Former Nixon administration solicitor general Erwin Griswold indulged a slashing attack on the Second Amendment's right to keep and bear arms {op-ed, Nov. 4}. Sparing few invectives, he dismisses it as a "phantom right" posing "no barrier to strong gun laws."

Griswold's truculence is not well taken; indeed, he would be well-advised to consider remedial instruction on the Bill of Rights. His implausible "analysis," which relies upon one Supreme Court case that is on point -- and two cases that decidedly are not -- reflects weak legal scholarship and a thinly veiled rationalization of an emotional, unreasoning aversion to the private ownership of firearms.

History, clearly anathema to Griswold's analysis, dictates a contrary conclusion. William Blackstone, in his classic treatise on the common law, recognized that the right to keep arms for the purpose of self-defense was a "primary law of nature" that could not be "taken away by the law of society." The right to keep arms for this purpose was considered basic by the drafters of the Bill of Rights. Under the Ninth Amendment, such rights at common law were preserved. Thus, the keeping of private arms for self-defense exists independent of the Second Amendment.

The Second Amendment served two additional purposes. First, the militia, in addition to its utility for purposes of defense, would also serve as a counterbalance to the distrusted standing army. What was the ''militia''? George Mason, one of the fathers of the Bill of Rights, reflected the common contemporary understanding of the term when he said that it consisted simply of ''the whole people.''

The Second Amendment also served the higher purpose of ensuring that the people would remain armed and resistant to tyranny. Thomas Jefferson's famous observation that the ''tree of liberty must be refreshed from time to time with the blood of patriots and tyrants'' merely suggests a commonly held belief. The language that would support Griswold's interpretation was suggested by Roger Sherman and specifically rejected by the drafters.

Griswold's sweeping dismissal of those scholars who conclude that the Second Amendment confers an individual right would surely surprise anyone who has read "The Right to Keep and Bear Arms," a report of the subcommittee on the Constitution of the U.S. Senate Judiciary Committee (1982), which stated: ''The conclusion is thus inescapable that the history, concept and wording of the Second Amendment of the Constitution of the United States, as well as its interpretation by every major commentator and court in the first half-century after its ratification, indicated that what is protected is an individual right of a private citizen to own and carry firearms in a peaceful manner.''

The one case in this century squarely decided on the Second Amendment, the 1939 Supreme Court case of United States v. Miller, certainly does not support Griswold's theory. The court in Miller, in refusing to take judicial notice that a short-barreled shotgun had ''some reasonable relationship to the preservation or efficiency of a well-regulated militia,'' merely concluded that that particular firearm did not warrant Second Amendment protection. Does Miller then stand for Griswold's proposition that the only militia that may have guns is the ''organized'' militia?

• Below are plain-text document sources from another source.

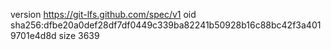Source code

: version https://git-lfs.github.com/spec/v1
oid sha256:dfbe20a0def28df7df0449c339ba82241b50928b16c88bc42f3a4019701e4d8d
size 3639
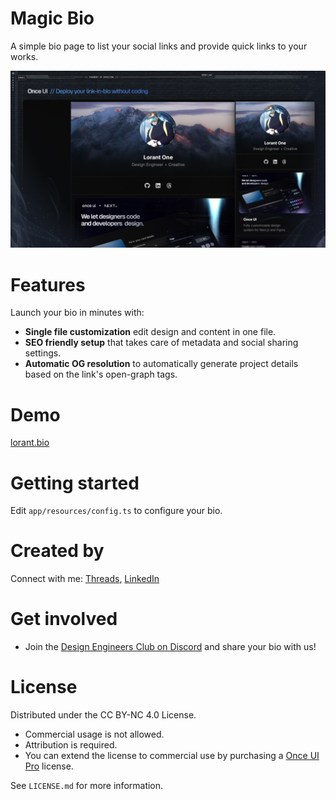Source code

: # Magic Bio

A simple bio page to list your social links and provide quick links to your works.

![Magic Bio](public/images/cover.jpg)

# Features

Launch your bio in minutes with:
* **Single file customization** edit design and content in one file. 
* **SEO friendly setup** that takes care of metadata and social sharing settings.
* **Automatic OG resolution** to automatically generate project details based on the link's open-graph tags.

# Demo
[lorant.bio](https://lorant.bio)

# Getting started

Edit `app/resources/config.ts` to configure your bio.

# **Created by**

Connect with me: [Threads](https://www.threads.net/@lorant.one), [LinkedIn](https://www.linkedin.com/in/lorant-one/)

# **Get involved**

- Join the [Design Engineers Club on Discord](https://discord.com/invite/5EyAQ4eNdS) and share your bio with us!

# **License**

Distributed under the CC BY-NC 4.0 License.
- Commercial usage is not allowed.
- Attribution is required.
- You can extend the license to commercial use by purchasing a [Once UI Pro](https://once-ui.com/pricing) license.

See `LICENSE.md` for more information.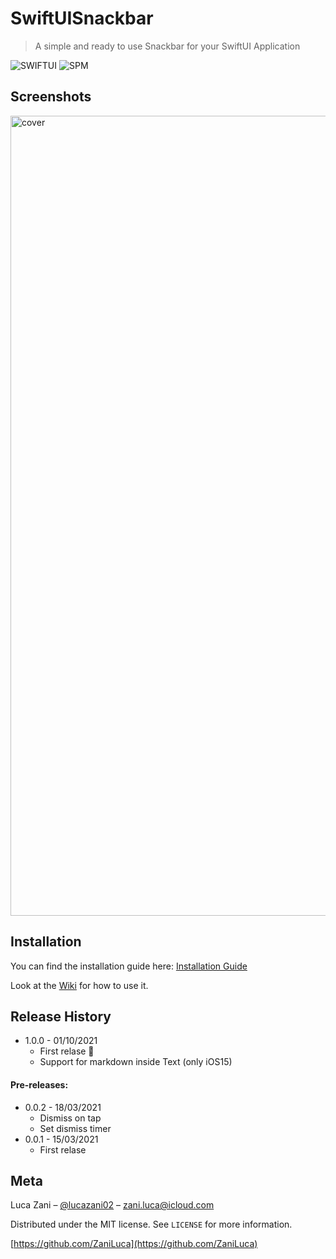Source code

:# SwiftUISnackbar
> A simple and ready to use Snackbar for your SwiftUI Application

![SWIFTUI](https://img.shields.io/badge/Framework-SwiftUI-blue)
![SPM](https://img.shields.io/badge/spm-compatible-brightgreen.svg?style=flat)

## Screenshots
<img width="1280" alt="cover" src="https://user-images.githubusercontent.com/59318963/111759375-ccac0280-889d-11eb-9c84-87fd835698d9.png">

## Installation
You can find the installation guide here: [Installation Guide](https://github.com/ZaniLuca/SwiftUISnackbar/wiki/How-to-Install)

Look at the [Wiki](https://github.com/ZaniLuca/SwiftUISnackbar/wiki) for how to use it.

## Release History
* 1.0.0 - 01/10/2021
    * First relase 🎉
    * Support for markdown inside Text (only iOS15)

#### Pre-releases:
* 0.0.2 - 18/03/2021
    * Dismiss on tap
    * Set dismiss timer
* 0.0.1 - 15/03/2021
    * First relase

## Meta

Luca Zani – [@lucazani02](https://twitter.com/lucazani02) – zani.luca@icloud.com

Distributed under the MIT license. See ``LICENSE`` for more information.

[https://github.com/ZaniLuca](https://github.com/ZaniLuca)
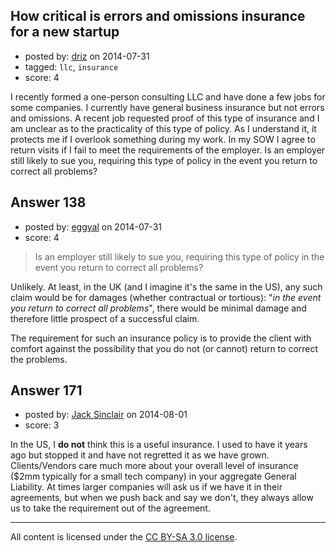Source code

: ## How critical is errors and omissions insurance for a new startup

- posted by: [driz](https://stackexchange.com/users/3226357/driz) on 2014-07-31
- tagged: `llc`, `insurance`
- score: 4

<p>I recently formed a one-person consulting LLC and have done a few jobs for some companies. I currently have general business insurance but not errors and omissions. A recent job requested proof of this type of insurance and I am unclear as to the practicality of this type of policy. As I understand it, it protects me if I overlook something during my work. In my SOW I agree to return visits if I fail to meet the requirements of the employer. Is an employer still likely to sue you, requiring this type of policy in the event you return to correct all problems?</p>



## Answer 138

- posted by: [eggyal](https://stackexchange.com/users/310184/eggyal) on 2014-07-31
- score: 4

<blockquote>
  <p>Is an employer still likely to sue you, requiring this type of policy in the event you return to correct all problems?</p>
</blockquote>

<p>Unlikely.  At least, in the UK (and I imagine it's the same in the US), any such claim would be for damages (whether contractual or tortious): "<em>in the event you return to correct all problems</em>", there would be minimal damage and therefore little prospect of a successful claim.</p>

<p>The requirement for such an insurance policy is to provide the client with comfort against the possibility that you do not (or cannot) return to correct the problems.</p>



## Answer 171

- posted by: [Jack Sinclair](https://stackexchange.com/users/1124319/jack-sinclair) on 2014-08-01
- score: 3

<p>In the US, I <strong>do not</strong> think this is a useful insurance. I used to have it years ago but stopped it and have not regretted it as we have grown.  Clients/Vendors care much more about your overall level of insurance ($2mm typically for a small tech company) in your aggregate General Liability.  At times larger companies will ask us if we have it in their agreements, but when we push back and say we don't, they always allow us to take the requirement out of the agreement. </p>




---

All content is licensed under the [CC BY-SA 3.0 license](https://creativecommons.org/licenses/by-sa/3.0/).
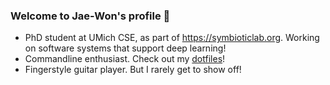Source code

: ### Welcome to Jae-Won's profile 🎉

- PhD student at UMich CSE, as part of https://symbioticlab.org. Working on software systems that support deep learning!
- Commandline enthusiast. Check out my [dotfiles](https://github.com/jaywonchung/dotfiles)!
- Fingerstyle guitar player. But I rarely get to show off!
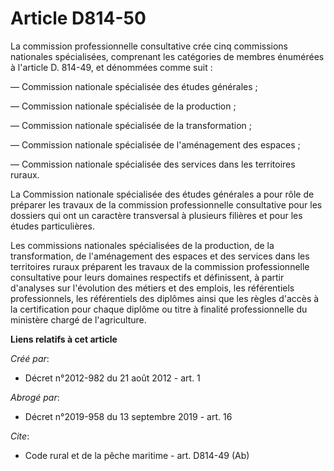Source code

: # Article D814-50

La commission professionnelle consultative crée cinq commissions nationales spécialisées, comprenant les catégories de
membres énumérées à l'article D. 814-49, et dénommées comme suit : 

― Commission nationale spécialisée des études générales ; 

― Commission nationale spécialisée de la production ; 

― Commission nationale spécialisée de la transformation ; 

― Commission nationale spécialisée de l'aménagement des espaces ; 

― Commission nationale spécialisée des services dans les territoires ruraux. 

La Commission nationale spécialisée des études générales a pour rôle de préparer les travaux de la commission professionnelle
consultative pour les dossiers qui ont un caractère transversal à plusieurs filières et pour les études particulières. 

Les commissions nationales spécialisées de la production, de la transformation, de l'aménagement des espaces et des services
dans les territoires ruraux préparent les travaux de la commission professionnelle consultative pour leurs domaines
respectifs et définissent, à partir d'analyses sur l'évolution des métiers et des emplois, les référentiels professionnels,
les référentiels des diplômes ainsi que les règles d'accès à la certification pour chaque diplôme ou titre à finalité
professionnelle du ministère chargé de l'agriculture.

**Liens relatifs à cet article**

_Créé par_:

  - Décret n°2012-982 du 21 août 2012 - art. 1

_Abrogé par_:

  - Décret n°2019-958 du 13 septembre 2019 - art. 16

_Cite_:

  - Code rural et de la pêche maritime - art. D814-49 (Ab)
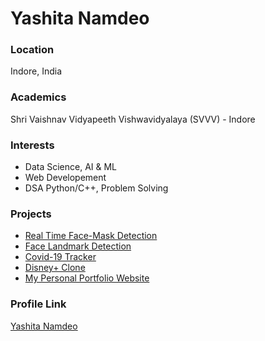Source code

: # Yashita Namdeo

### Location

Indore, India

### Academics

Shri Vaishnav Vidyapeeth Vishwavidyalaya (SVVV) - Indore

### Interests

- Data Science, AI & ML
- Web Developement
- DSA Python/C++, Problem Solving

### Projects

- [Real Time Face-Mask Detection](https://github.com/yashitanamdeo/Realtime-Face-Mask-Detection)
- [Face Landmark Detection](https://github.com/yashitanamdeo/face-landmark-detection) 
- [Covid-19 Tracker](https://github.com/yashitanamdeo/Covid19-tracker)
- [Disney+ Clone](https://github.com/yashitanamdeo/Disney-plus-Clone)
- [My Personal Portfolio Website](https://yashitanamdeo.github.io/)

### Profile Link

[Yashita Namdeo](https://github.com/yashitanamdeo)

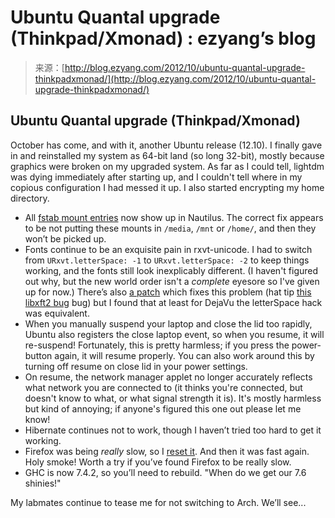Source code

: <!--yml
category: 未分类
date: 2024-07-01 18:17:25
-->

# Ubuntu Quantal upgrade (Thinkpad/Xmonad) : ezyang’s blog

> 来源：[http://blog.ezyang.com/2012/10/ubuntu-quantal-upgrade-thinkpadxmonad/](http://blog.ezyang.com/2012/10/ubuntu-quantal-upgrade-thinkpadxmonad/)

## Ubuntu Quantal upgrade (Thinkpad/Xmonad)

October has come, and with it, another Ubuntu release (12.10). I finally gave in and reinstalled my system as 64-bit land (so long 32-bit), mostly because graphics were broken on my upgraded system. As far as I could tell, lightdm was dying immediately after starting up, and I couldn't tell where in my copious configuration I had messed it up. I also started encrypting my home directory.

*   All [fstab mount entries](http://askubuntu.com/questions/193524/how-to-hide-bind-mounts-in-nautilus) now show up in Nautilus. The correct fix appears to be not putting these mounts in `/media`, `/mnt` or `/home/`, and then they won’t be picked up.
*   Fonts continue to be an exquisite pain in rxvt-unicode. I had to switch from `URxvt.letterSpace: -1` to `URxvt.letterSpace: -2` to keep things working, and the fonts still look inexplicably different. (I haven't figured out why, but the new world order isn't a *complete* eyesore so I've given up for now.) There’s also [a patch](http://bugs.debian.org/cgi-bin/bugreport.cgi?bug=628167) which fixes this problem (hat tip [this libxft2 bug](https://bugs.freedesktop.org/show_bug.cgi?id=47178) bug) but I found that at least for DejaVu the letterSpace hack was equivalent.
*   When you manually suspend your laptop and close the lid too rapidly, Ubuntu also registers the close laptop event, so when you resume, it will re-suspend! Fortunately, this is pretty harmless; if you press the power-button again, it will resume properly. You can also work around this by turning off resume on close lid in your power settings.
*   On resume, the network manager applet no longer accurately reflects what network you are connected to (it thinks you're connected, but doesn't know to what, or what signal strength it is). It's mostly harmless but kind of annoying; if anyone's figured this one out please let me know!
*   Hibernate continues not to work, though I haven’t tried too hard to get it working.
*   Firefox was being *really* slow, so I [reset it](http://support.mozilla.org/en-US/kb/reset-preferences-fix-problems). And then it was fast again. Holy smoke! Worth a try if you’ve found Firefox to be really slow.
*   GHC is now 7.4.2, so you’ll need to rebuild. "When do we get our 7.6 shinies!"

My labmates continue to tease me for not switching to Arch. We’ll see...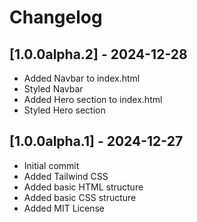 # Changelog

## [1.0.0alpha.2] - 2024-12-28

- Added Navbar to index.html
- Styled Navbar
- Added Hero section to index.html
- Styled Hero section

## [1.0.0alpha.1] - 2024-12-27

- Initial commit
- Added Tailwind CSS
- Added basic HTML structure
- Added basic CSS structure
- Added MIT License

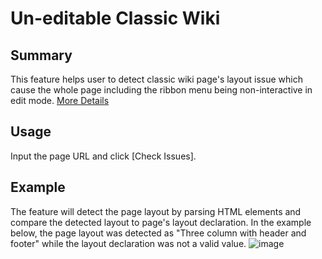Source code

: # Un-editable Classic Wiki

## Summary
This feature helps user to detect classic wiki page's layout issue which cause the whole page including the ribbon menu being non-interactive in edit mode.
[More Details](https://github.com/abrcheng/SharePointOnlineQuickAssist/blob/main/KBs/UneditableClassicWiki/ReadMe.md)

## Usage
Input the page URL and click [Check Issues].

## Example
The feature will detect the page layout by parsing HTML elements and compare the detected layout to page's layout declaration.
In the example below, the page layout was detected as "Three column with header and footer" while the layout declaration was not a valid value.
![image](https://user-images.githubusercontent.com/102142347/185521576-23b73935-b74f-4f2e-aa70-d2dc8e4041dc.png)
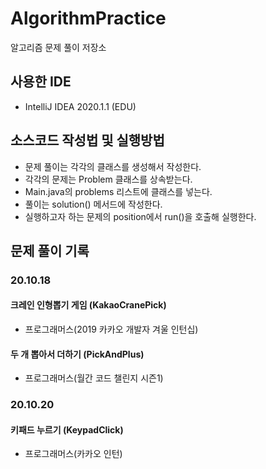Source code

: # AlgorithmPractice
알고리즘 문제 풀이 저장소

## 사용한 IDE
- IntelliJ IDEA 2020.1.1 (EDU)

## 소스코드 작성법 및 실행방법
- 문제 풀이는 각각의 클래스를 생성해서 작성한다.
- 각각의 문제는 Problem 클래스를 상속받는다. 
- Main.java의 problems 리스트에 클래스를 넣는다.
- 풀이는 solution() 메서드에 작성한다. 
- 실행하고자 하는 문제의 position에서 run()을 호출해 실행한다.

## 문제 풀이 기록

### 20.10.18 
#### 크레인 인형뽑기 게임 (KakaoCranePick) 
- 프로그래머스(2019 카카오 개발자 겨울 인턴십)
#### 두 개 뽑아서 더하기 (PickAndPlus) 
- 프로그래머스(월간 코드 챌린지 시즌1)

### 20.10.20
#### 키패드 누르기 (KeypadClick)
- 프로그래머스(카카오 인턴)
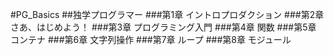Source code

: #PG_Basics
##独学プログラマー
###第1章 イントロプロダクション
###第2章 さあ、はじめよう！
###第3章 プログラミング入門
###第4章 関数
###第5章 コンテナ
###第6章 文字列操作
###第7章 ループ
###第8章 モジュール
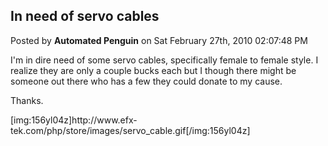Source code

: ## In need of servo cables
Posted by **Automated Penguin** on Sat February 27th, 2010 02:07:48 PM

I'm in dire need of some servo cables, specifically female to female style. I realize they are only a couple bucks each but I though there might be someone out there who has a few they could donate to my cause.

Thanks.

[img:156yl04z]http&#58;//www&#46;efx-tek&#46;com/php/store/images/servo_cable&#46;gif[/img:156yl04z]
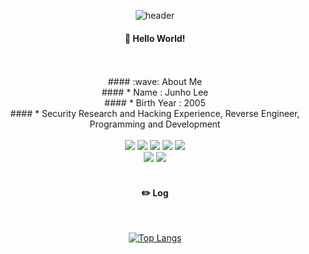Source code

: <div align="center"> 

![header](https://capsule-render.vercel.app/api?type=cylinder&color=000000&height=150&section=header&text=spidey771&fontColor=ffffff&fontSize=70&animation=fadeIn&fontAlignY=55&desc=%20&descAlignY=62&descAlign=62)
  
####  :wave: Hello World!

  
 <br/>
 <br/>
####  :wave: About Me  <br>
####  * Name : Junho Lee <br>
####  * Birth Year : 2005 <br>
####  * Security Research and Hacking Experience, Reverse Engineer, Programming and Development <br>
 <br/>
  
<img src="https://img.shields.io/badge/cplusplus-00599C?style=for-the-badge&logo=C++&logoColor=white">
<img src="https://img.shields.io/badge/c-A8B9CC?style=for-the-badge&logo=C&logoColor=white">
<img src="https://img.shields.io/badge/dotnet-512BD4?style=for-the-badge&logo=C#&logoColor=white">
<img src="https://img.shields.io/badge/delphi-E62431?style=for-the-badge&logo=Delphi&logoColor=white">
<img src="https://img.shields.io/badge/python-3776AB?style=for-the-badge&logo=Python&logoColor=white"> <br>
<img src="https://img.shields.io/badge/visualstudio-5C2D91?style=for-the-badge&logo=VisualStudio&logoColor=white">
<img src="https://img.shields.io/badge/VSCode-007ACC?style=for-the-badge&logo=VisualStudioCode&logoColor=white">
 
   <br/>
   <br/>
 
#### :pencil2: Log
 
  <br/>
  
[![Top Langs](https://github-readme-stats.vercel.app/api/top-langs/?username=893107&layout=compact)](https://github.com/anuraghazra/github-readme-stats)
</div>
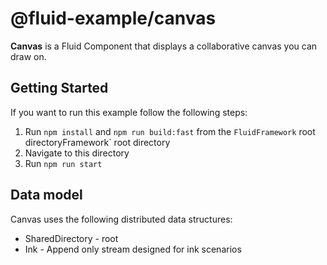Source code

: # @fluid-example/canvas

**Canvas** is a Fluid Component that displays a collaborative canvas you can draw on.

## Getting Started

If you want to run this example follow the following steps:

1. Run `npm install` and `npm run build:fast` from the `FluidFramework` root directoryFramework` root directory
2. Navigate to this directory
3. Run `npm run start`

## Data model

Canvas uses the following distributed data structures:

- SharedDirectory - root
- Ink - Append only stream designed for ink scenarios
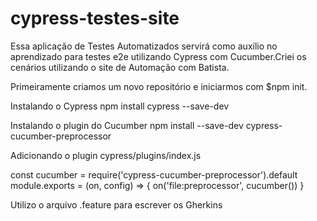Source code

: # cypress-testes-site
Essa aplicação de Testes Automatizados servirá como auxílio no aprendizado para testes e2e utilizando Cypress com Cucumber.Criei os cenários utilizando o site de Automação com Batista.

Primeiramente criamos um novo repositório e iniciarmos com $npm init.

Instalando o Cypress
npm install cypress --save-dev

Instalando o plugin do Cucumber
npm install --save-dev cypress-cucumber-preprocessor

Adicionando o plugin
cypress/plugins/index.js

const cucumber = require('cypress-cucumber-preprocessor').default
module.exports = (on, config) => {
  on('file:preprocessor', cucumber())
}

Utilizo o arquivo .feature para escrever os Gherkins
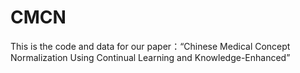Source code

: # CMCN
This is the code and data for our paper：“Chinese Medical Concept Normalization Using Continual Learning and Knowledge-Enhanced” 
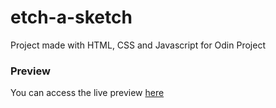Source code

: # etch-a-sketch
Project made with HTML, CSS and Javascript for Odin Project
### Preview
You can access the live preview [here](https://josiaspires.github.io/etch-a-sketch/)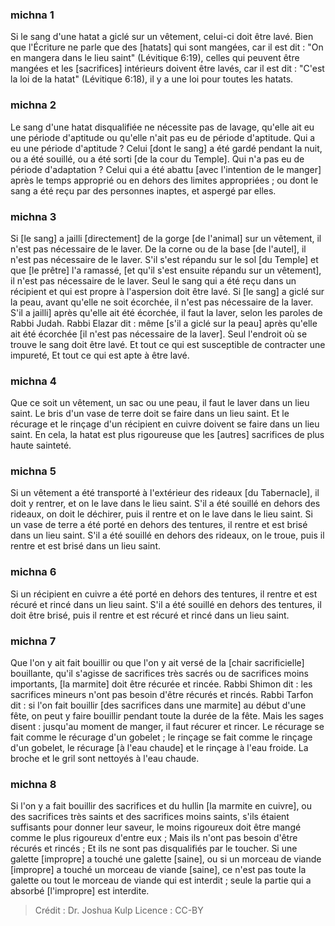 
### michna 1
Si le sang d'une hatat a giclé sur un vêtement, celui-ci doit être lavé. Bien que l'Écriture ne parle que des [hatats] qui sont mangées, car il est dit : "On en mangera dans le lieu saint" (Lévitique 6:19), celles qui peuvent être mangées et les [sacrifices] intérieurs doivent être lavés, car il est dit : "C'est la loi de la hatat" (Lévitique 6:18), il y a une loi pour toutes les hatats.

### michna 2
Le sang d'une hatat disqualifiée ne nécessite pas de lavage, qu'elle ait eu une période d'aptitude ou qu'elle n'ait pas eu de période d'aptitude. Qui a eu une période d'aptitude ? Celui [dont le sang] a été gardé pendant la nuit, ou a été souillé, ou a été sorti [de la cour du Temple]. Qui n'a pas eu de période d'adaptation ? Celui qui a été abattu [avec l'intention de le manger] après le temps approprié ou en dehors des limites appropriées ; ou dont le sang a été reçu par des personnes inaptes, et aspergé par elles.

### michna 3
Si [le sang] a jailli [directement] de la gorge [de l'animal] sur un vêtement, il n'est pas nécessaire de le laver. De la corne ou de la base [de l'autel], il n'est pas nécessaire de le laver. S'il s'est répandu sur le sol [du Temple] et que [le prêtre] l'a ramassé, [et qu'il s'est ensuite répandu sur un vêtement], il n'est pas nécessaire de le laver. Seul le sang qui a été reçu dans un récipient et qui est propre à l'aspersion doit être lavé. Si [le sang] a giclé sur la peau, avant qu'elle ne soit écorchée, il n'est pas nécessaire de la laver. S'il a jailli] après qu'elle ait été écorchée, il faut la laver, selon les paroles de Rabbi Judah. Rabbi Elazar dit : même [s'il a giclé sur la peau] après qu'elle ait été écorchée [il n'est pas nécessaire de la laver]. Seul l'endroit où se trouve le sang doit être lavé. Et tout ce qui est susceptible de contracter une impureté, Et tout ce qui est apte à être lavé.

### michna 4
Que ce soit un vêtement, un sac ou une peau, il faut le laver dans un lieu saint. Le bris d'un vase de terre doit se faire dans un lieu saint. Et le récurage et le rinçage d'un récipient en cuivre doivent se faire dans un lieu saint. En cela, la hatat est plus rigoureuse que les [autres] sacrifices de plus haute sainteté.

### michna 5
Si un vêtement a été transporté à l'extérieur des rideaux [du Tabernacle], il doit y rentrer, et on le lave dans le lieu saint. S'il a été souillé en dehors des rideaux, on doit le déchirer, puis il rentre et on le lave dans le lieu saint. Si un vase de terre a été porté en dehors des tentures, il rentre et est brisé dans un lieu saint. S'il a été souillé en dehors des rideaux, on le troue, puis il rentre et est brisé dans un lieu saint.

### michna 6
Si un récipient en cuivre a été porté en dehors des tentures, il rentre et est récuré et rincé dans un lieu saint. S'il a été souillé en dehors des tentures, il doit être brisé, puis il rentre et est récuré et rincé dans un lieu saint.

### michna 7
Que l'on y ait fait bouillir ou que l'on y ait versé de la [chair sacrificielle] bouillante, qu'il s'agisse de sacrifices très sacrés ou de sacrifices moins importants, [la marmite] doit être récurée et rincée. Rabbi Shimon dit : les sacrifices mineurs n'ont pas besoin d'être récurés et rincés. Rabbi Tarfon dit : si l'on fait bouillir [des sacrifices dans une marmite] au début d'une fête, on peut y faire bouillir pendant toute la durée de la fête. Mais les sages disent : jusqu'au moment de manger, il faut récurer et rincer. Le récurage se fait comme le récurage d'un gobelet ; le rinçage se fait comme le rinçage d'un gobelet, le récurage [à l'eau chaude] et le rinçage à l'eau froide. La broche et le gril sont nettoyés à l'eau chaude.

### michna 8
Si l'on y a fait bouillir des sacrifices et du hullin [la marmite en cuivre], ou des sacrifices très saints et des sacrifices moins saints, s'ils étaient suffisants pour donner leur saveur, le moins rigoureux doit être mangé comme le plus rigoureux d'entre eux ; Mais ils n'ont pas besoin d'être récurés et rincés ; Et ils ne sont pas disqualifiés par le toucher. Si une galette [impropre] a touché une galette [saine], ou si un morceau de viande [impropre] a touché un morceau de viande [saine], ce n'est pas toute la galette ou tout le morceau de viande qui est interdit ; seule la partie qui a absorbé [l'impropre] est interdite.

>Crédit : Dr. Joshua Kulp
>Licence : CC-BY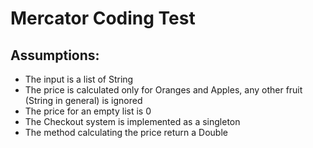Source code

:# Mercator Coding Test

## Assumptions:
- The input is a list of String
- The price is calculated only for Oranges and Apples, any other fruit (String in general) is ignored
- The price for an empty list is 0
- The Checkout system is implemented as a singleton
- The method calculating the price return a Double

Decidedly not. To the undoubted discomfort of those who perpetuate the ''collective right'' canard, there is increasing recognition that the Second Amendment may actually mean what it says -- that ''the right of the people to keep and bear arms shall not be infringed.'' Prof. Sanford Levinson, in a 1989 Yale Law Journal article titled ''The Embarrassing Second Amendment,'' suggests that the drafters did indeed recognize the Second Amendment as conveying individual, not collective, rights. Also apparently escaping Griswold's scrutiny is a textual analysis of the Bill of Rights in the recent Supreme Court case of United States v. Verdugo-Urquidez (1990), in which Chief Justice Rehnquist, writing for the majority, notes that the term ''the people'' has the same meaning in the First, Second, Fourth, Ninth and 10th Amendments.

Griswold's argument to restrict the Bill of Rights suggests an exercise in consistent, albeit defective, reasoning. His argument that government (despite the Second Amendment) should ''protect'' the people against the private ownership of firearms rings strongly of his argument in the famous ''Pentagon Papers'' case -- that the government (despite the First Amendment) could also ''protect'' the people against the ''publication of information.'' History records that the Supreme Court disagreed with Griswold.

Griswold's philosophy of individual rights should disturb anyone who has witnessed the fruits of tyranny. The Bill of Rights was created as an inalienable and perpetual shield against government abuse, including judicial abuse. If it is possible to convert the Second Amendment into a ''phantom,'' then there is no reason to expect that any other fundamental guarantee of liberty stands on stronger ground.

The writer is general counsel for the National Rifle Association of America.